I am re-posting the editorial from Guardian Newspaper on my blog. The biggest problem in Nigeria is corruption without end and the biggest headache from that corruption is electricity, a crisis without end.
This is the editorial from the Nigerian Guardian Newspaper:
Guardian Editorial 12 May 2008
LONG before the onset of civil rule in 1999, the lack of electricity to power Nigeria’s development has been a much discussed subject. First, the problem was to be solved in six months, then in 18 months, then by the end of 2007, when Nigerians were assured of 10000 megawatts of electricity. President Umaru Musa Yar’Adua in his inaugural address in 2007, also made the provision of electricity a major priority in his seven-point agenda. He later promised to declare a state of emergency on a project which by his own admission had cost the Nigerian people $10 billion under the Obasanjo administration with nothing to show for it. By last week, power generation had fallen to an abysmal 860 MW, a quantity not even sufficient for Lagos State.
It is clear that without electricity there can be no industrial development and all those grand visions of becoming one of the world’s leading economies by 2020 cannot be realised. The harm caused by the lack of power in Nigeria is incalculable. The statistics are daunting. In Kano, for instance, it has been estimated that more than half of the city’s 400 industrial establishments have been forced to close down due to lack of power. With these closures some half a million workers have been retrenched. The Kano example is being replicated all over the country and has compounded the already tenuous security situation.
Nigerians were expecting President Yar’Adua to hit the ground running with his emergency plans. In the event, he merely constituted a committee that submitted an unpublished report to him on the power situation. Not much was heard on this subject until recently when the Nigerian Electricity Regulatory Commission (NERC) came up with a proposal that government has accepted. Under this proposal, NERC explained that the cost of electricity consumption was low and therefore a disincentive to investors. It determined that an increase of N6 to N11 or 83 per cent per kilowatt hour might lead to “correct” pricing for the commercial viability of Nigeria’s power generation, transmission and distribution infrastructure.
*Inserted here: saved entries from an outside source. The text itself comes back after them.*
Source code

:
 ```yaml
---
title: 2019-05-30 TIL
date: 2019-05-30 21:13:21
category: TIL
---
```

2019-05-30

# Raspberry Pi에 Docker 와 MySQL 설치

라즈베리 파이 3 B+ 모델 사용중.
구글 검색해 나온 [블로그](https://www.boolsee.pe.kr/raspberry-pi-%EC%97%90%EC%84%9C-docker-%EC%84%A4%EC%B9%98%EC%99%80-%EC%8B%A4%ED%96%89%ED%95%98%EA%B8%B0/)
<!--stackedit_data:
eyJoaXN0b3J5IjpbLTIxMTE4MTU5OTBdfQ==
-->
The cost of this increase over a period of three years with effect from July 1, 2008 will amount to N178 billion. This amount phased over three years will be borne initially by government as front-end subsidy to attract new investors. Ultimately, the Nigerian consumer will indemnify government for its losses by paying a higher tariff. This arrangement has been described as Multi-Year Tariff Order (MYTO). Armed with an enhanced purse, NERC feels confident that at last the Power Holding Company of Nigeria (PHCN) will be able to sustain itself, repair decaying facilities and invest for expansion.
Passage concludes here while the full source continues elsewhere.